Test First: Roman Numeral Conversion

roger's picture

Question: Everyone "knows" that you should write a decimal to Roman number converter using a table. What happens if you try it test-first?

A while ago someone on the Extreme Programming (XP) mailing list asked if it was possible to write a Roman numeral conversion program using TFD (or TDD). I tried it. Here's what happened.

/* toroman.cpp - convert decimal to Roman numerals.
 * Roman numerals are I=1; V=5; X=10; L=50; C=100; D=500; M=1000
 */

int main(void)
{
   assert(toRoman(1) == "I");
   return 0;
}

Not surprisingly, this piece of code doesn't compile. The compiler doesn't know what assert or toRoman are. We'll add some code to fix this.

/* toroman.cpp - convert decimal to Roman numerals.
 * Roman numerals are I=1; V=5; X=10; L=50; C=100; D=500; M=1000
 */

#include <assert.h>
std::string toRoman(int n);

int main(void)
{
    assert(toRoman(1) == "I");
    return 0;
}

This doesn't compile either. I forgot to include the <string> header file. Better fix that...

#include <assert.h>
#include <string>

This time it compiles, but fails to link. I don't actually have a function called toRoman()

std::string toRoman(int n)
{
    return "I";
}

This passes the first test case, despite the code being as simple as you like.
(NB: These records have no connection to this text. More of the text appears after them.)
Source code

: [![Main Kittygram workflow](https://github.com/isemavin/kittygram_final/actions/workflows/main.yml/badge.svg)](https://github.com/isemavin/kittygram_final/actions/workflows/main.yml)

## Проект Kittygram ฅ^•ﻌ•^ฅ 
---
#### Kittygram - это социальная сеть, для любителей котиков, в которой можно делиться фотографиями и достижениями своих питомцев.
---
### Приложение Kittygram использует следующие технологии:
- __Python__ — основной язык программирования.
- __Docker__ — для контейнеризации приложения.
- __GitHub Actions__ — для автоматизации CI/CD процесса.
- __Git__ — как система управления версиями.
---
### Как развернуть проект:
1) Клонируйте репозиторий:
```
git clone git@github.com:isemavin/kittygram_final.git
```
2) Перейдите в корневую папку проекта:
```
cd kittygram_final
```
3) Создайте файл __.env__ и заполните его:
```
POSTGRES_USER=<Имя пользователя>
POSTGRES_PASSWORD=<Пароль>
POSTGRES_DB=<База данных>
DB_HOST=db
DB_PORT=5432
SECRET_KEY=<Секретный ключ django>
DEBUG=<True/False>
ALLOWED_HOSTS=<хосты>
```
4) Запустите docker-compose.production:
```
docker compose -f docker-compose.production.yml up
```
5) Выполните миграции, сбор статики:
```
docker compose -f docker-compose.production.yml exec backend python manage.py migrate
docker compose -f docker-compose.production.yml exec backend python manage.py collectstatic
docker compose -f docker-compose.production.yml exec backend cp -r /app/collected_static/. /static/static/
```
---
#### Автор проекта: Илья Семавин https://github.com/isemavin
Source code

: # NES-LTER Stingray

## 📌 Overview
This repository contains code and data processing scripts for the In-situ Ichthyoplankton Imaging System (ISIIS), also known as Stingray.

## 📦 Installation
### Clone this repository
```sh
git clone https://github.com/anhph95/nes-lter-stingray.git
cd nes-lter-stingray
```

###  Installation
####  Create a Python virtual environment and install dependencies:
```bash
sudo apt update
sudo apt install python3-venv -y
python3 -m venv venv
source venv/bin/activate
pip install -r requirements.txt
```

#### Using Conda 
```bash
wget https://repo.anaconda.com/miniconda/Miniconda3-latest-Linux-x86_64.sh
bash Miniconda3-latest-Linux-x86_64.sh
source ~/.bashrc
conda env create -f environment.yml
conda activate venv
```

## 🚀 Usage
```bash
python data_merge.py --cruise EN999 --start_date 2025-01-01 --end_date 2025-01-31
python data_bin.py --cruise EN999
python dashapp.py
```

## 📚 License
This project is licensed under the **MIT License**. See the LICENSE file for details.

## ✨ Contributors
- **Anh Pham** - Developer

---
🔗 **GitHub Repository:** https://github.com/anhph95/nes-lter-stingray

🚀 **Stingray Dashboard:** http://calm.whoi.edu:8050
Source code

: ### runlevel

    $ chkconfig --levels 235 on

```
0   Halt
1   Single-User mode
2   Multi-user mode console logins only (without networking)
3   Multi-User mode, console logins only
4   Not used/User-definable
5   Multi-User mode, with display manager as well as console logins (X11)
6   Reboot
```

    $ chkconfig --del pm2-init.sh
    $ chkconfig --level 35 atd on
We'd better add another test case.

int main(void)
{
    assert(toRoman(1) == "I");
    assert(toRoman(2) == "II");

    return 0;
}

This fails the second test case, so we'll add some code to handle this.

int main(void)
{
    assert(toRoman(0) == "");
    assert(toRoman(1) == "I");
    assert(toRoman(2) == "II");

    return 0;
}

std::string toRoman(int n)
{
    if (n == 1)
        return "I";
    else if (n == 2)
        return "II";

    return "";
}

This passes all the test cases. Because I added some code rather than have a dangling if/else, I added a test case for it. Since it passes, it's time to add another test.

    assert(toRoman(0) == "");
    assert(toRoman(1) == "I");
    assert(toRoman(2) == "II");
    assert(toRoman(3) == "III");

Unsurprisingly this fails. We'll add some code to handle it.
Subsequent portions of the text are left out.